第5章 トリガーの襲来
それからすぐ逢坂さんは、事務所に行くと言って寮を出てしまった。
三月くんが戻ってくるまで待ってくれていたのか、逢坂さんは出る時少し急ぎ足だったようにも見えた。
もしかしたら、私に熱があったから、至急の時の為に対応できるように、逢坂さんが待機してくれていたとか。
そうだったら、本当に申し訳ないし、後でお礼したい。
三月くんは、私がちゃんとお昼を食べた事、薬を飲んだ事、数時間の睡眠を取っている事を確認してから。

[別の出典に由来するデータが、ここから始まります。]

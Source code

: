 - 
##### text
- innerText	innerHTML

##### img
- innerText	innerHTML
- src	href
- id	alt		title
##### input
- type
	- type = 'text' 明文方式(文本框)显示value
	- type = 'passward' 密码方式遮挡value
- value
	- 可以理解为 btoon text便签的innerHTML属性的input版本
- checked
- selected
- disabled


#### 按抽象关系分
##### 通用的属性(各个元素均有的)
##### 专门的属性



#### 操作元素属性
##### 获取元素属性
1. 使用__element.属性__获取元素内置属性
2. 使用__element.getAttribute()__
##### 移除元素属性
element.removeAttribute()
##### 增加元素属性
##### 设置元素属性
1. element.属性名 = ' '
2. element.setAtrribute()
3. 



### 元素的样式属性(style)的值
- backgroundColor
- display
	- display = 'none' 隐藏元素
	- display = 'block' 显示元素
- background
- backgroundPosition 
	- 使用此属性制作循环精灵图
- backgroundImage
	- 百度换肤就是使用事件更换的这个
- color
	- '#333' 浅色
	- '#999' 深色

それじゃあ、と寮の中の仕事を一つ一つ教え始めてくれた。
まず洗い場のスポンジや洗剤の種類。
食器用、水筒用、金物用、シンク用と、成分やスポンジの硬さ、形などがそれぞれ違っていた。
詰め替えや予備の場所も教えてくれる。
野菜の切り落とし部分などの生ゴミの処理方法や、分別、ゴミの回収日が纏められた表が壁に貼ってあり、分からないところや細かい事は、誰に聞いても答えてくれるだろう、と言われた。
鍋やフライパンなどの大物を仕舞う場所、食器棚の中のおおよその位置、洗った食器の水気を取る布巾などは、とても分かりやすく近い場所に配置されている。

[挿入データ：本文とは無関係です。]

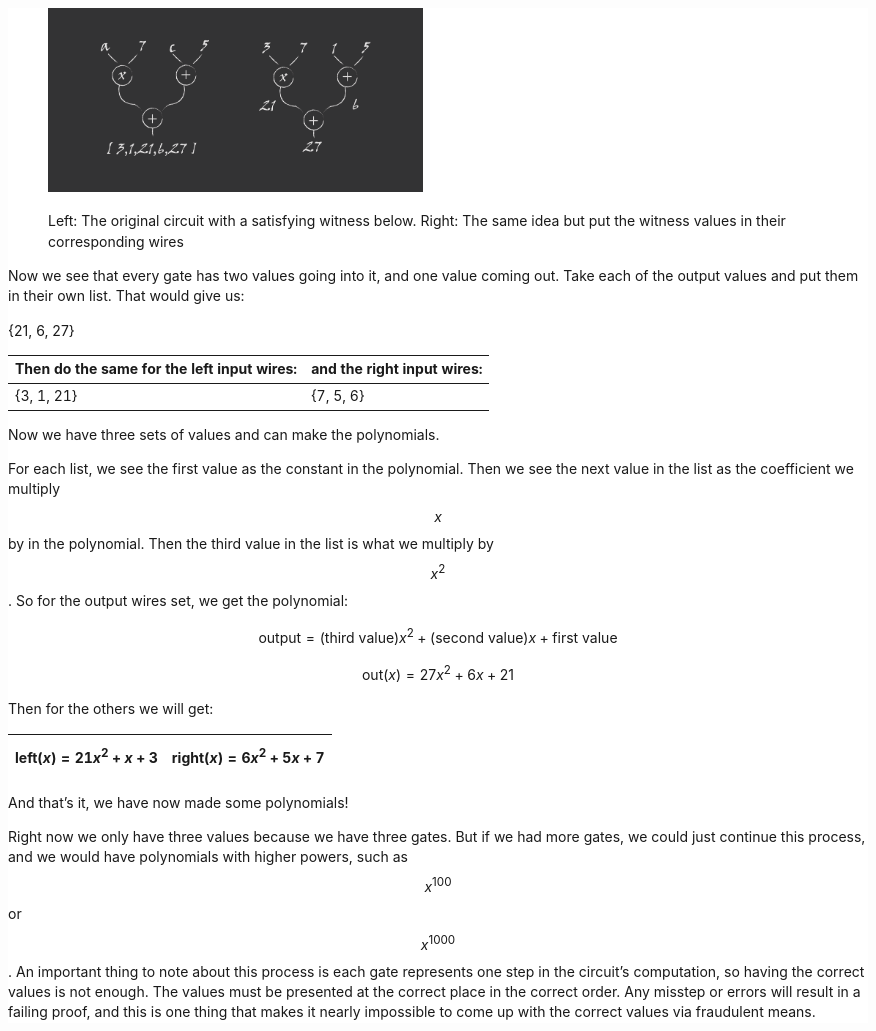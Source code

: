 <figure><img src="../.gitbook/assets/3 kopya 4@4x.png" alt="" width="375"><figcaption><p>Left: The original circuit with a satisfying witness below. Right: The same idea but put the witness values in their corresponding wires</p></figcaption></figure>

Now we see that every gate has two values going into it, and one value coming out. Take each of the output values and put them in their own list. That would give us:

{21, 6, 27}

| Then do the same for the left input wires: | and the right input wires: |
| ------------------------------------------ | -------------------------- |
| {3, 1, 21}                                 | {7, 5, 6}                  |

Now we have three sets of values and can make the polynomials.

For each list, we see the first value as the constant in the polynomial. Then we see the next value in the list as the coefficient we multiply $$x$$ by in the polynomial. Then the third value in the list is what we multiply by $$x^2$$. So for the output wires set, we get the polynomial:

$$\text{output} = (\text{third value})x^2 + (\text{second value})x + \text{first value}$$

$$\text{out}(x) = 27x^2 + 6x + 21$$

Then for the others we will get:

| $$\text{left}(x) = 21x^2 + x + 3$$ | $$\text{right}(x) = 6x^2 + 5x + 7$$ |
| ---------------------------------- | ----------------------------------- |

And that’s it, we have now made some polynomials!

Right now we only have three values because we have three gates. But if we had more gates, we could just continue this process, and we would have polynomials with higher powers, such as $$x^{100}$$ or $$x^{1000}$$. An important thing to note about this process is each gate represents one step in the circuit’s computation, so having the correct values is not enough. The values must be presented at the correct place in the correct order. Any misstep or errors will result in a failing proof, and this is one thing that makes it nearly impossible to come up with the correct values via fraudulent means.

テーブル用の布巾、消毒用のスプレー式アルコール、シンク用の布巾などは、間違えないようにと注意された。
まな板も魚介類用、野菜用、肉類用で分けられている。
包丁も切れ味や形が違っていて、台所周りがとても衛生面で徹底されているなと感じた。
次に掃除用具の場所と機械類の大まかな使い方、共有スペースの掃除のポイントと、各個室の掃除はそれぞれ自分でやるようにしていると言われて。
そこは多分プライバシーもあるだろうからなぁ、と考え私は個室にはわざわざ掃除に入らないと約束する。

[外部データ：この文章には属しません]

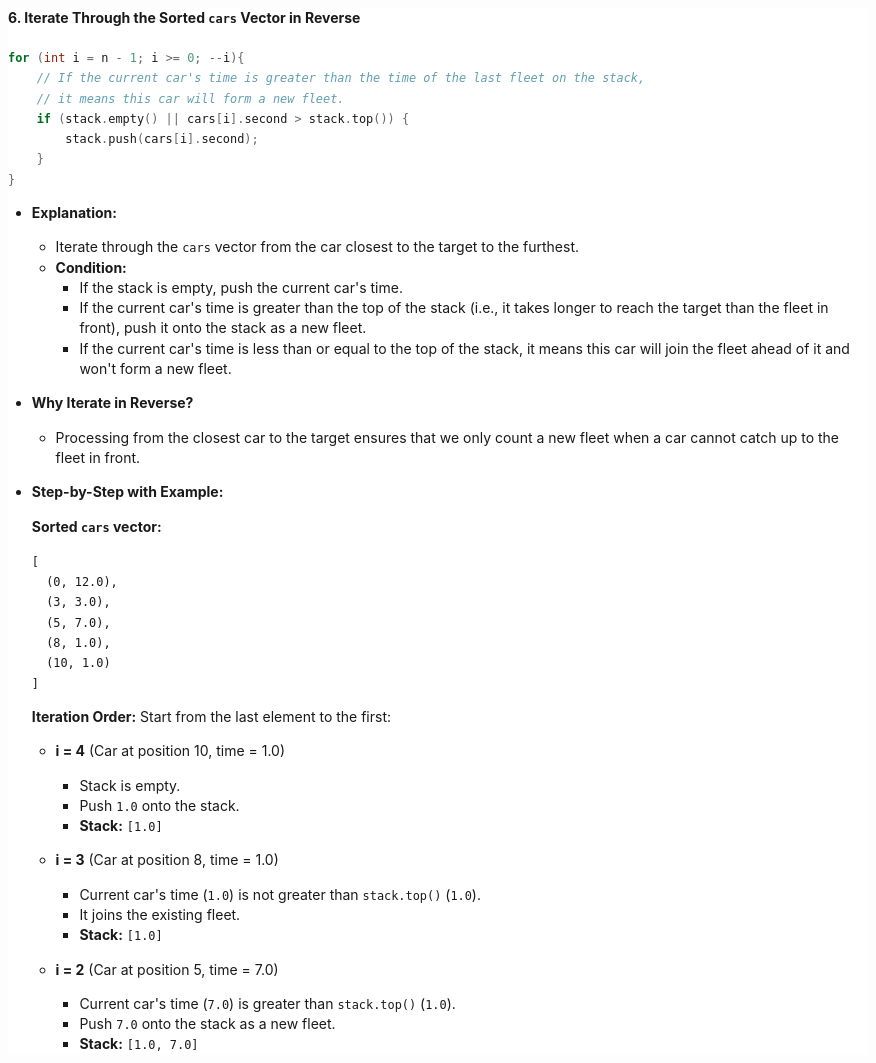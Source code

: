 #### **6. Iterate Through the Sorted `cars` Vector in Reverse**

```cpp
for (int i = n - 1; i >= 0; --i){
    // If the current car's time is greater than the time of the last fleet on the stack,
    // it means this car will form a new fleet.
    if (stack.empty() || cars[i].second > stack.top()) {
        stack.push(cars[i].second);
    }
}
```

- **Explanation:**
  - Iterate through the `cars` vector from the car closest to the target to the furthest.
  - **Condition:**
    - If the stack is empty, push the current car's time.
    - If the current car's time is greater than the top of the stack (i.e., it takes longer to reach the target than the fleet in front), push it onto the stack as a new fleet.
    - If the current car's time is less than or equal to the top of the stack, it means this car will join the fleet ahead of it and won't form a new fleet.

- **Why Iterate in Reverse?**
  - Processing from the closest car to the target ensures that we only count a new fleet when a car cannot catch up to the fleet in front.

- **Step-by-Step with Example:**

  **Sorted `cars` vector:**
  ```
  [
    (0, 12.0),
    (3, 3.0),
    (5, 7.0),
    (8, 1.0),
    (10, 1.0)
  ]
  ```

  **Iteration Order:** Start from the last element to the first:
  
  - **i = 4** (Car at position 10, time = 1.0)
    - Stack is empty.
    - Push `1.0` onto the stack.
    - **Stack:** `[1.0]`
  
  - **i = 3** (Car at position 8, time = 1.0)
    - Current car's time (`1.0`) is not greater than `stack.top()` (`1.0`).
    - It joins the existing fleet.
    - **Stack:** `[1.0]`
  
  - **i = 2** (Car at position 5, time = 7.0)
    - Current car's time (`7.0`) is greater than `stack.top()` (`1.0`).
    - Push `7.0` onto the stack as a new fleet.
    - **Stack:** `[1.0, 7.0]`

三月くんは、私が頷いたのを見て、少しほっとしているようだった。
浴室やトイレの掃除も一応教えてくれたけれど、自分達でできるからあまり手をつけないでほしい、と言われた。
最後に、洗濯物について少し確認をされる。
「自分の物は自分で洗濯機回して、自分で干すようにしてるんだけど、やっぱ女子の目に入れる訳にいかねぇよなって、昨日一織と話してたんだ。でも洗濯物は日に当てて干した方が清潔だし、陸の事もあるからさ。一華はどうしてほしいとか、あるか?」
こういう事を素直に話して、私の意見も聞いてくれるのは、とても嬉しい。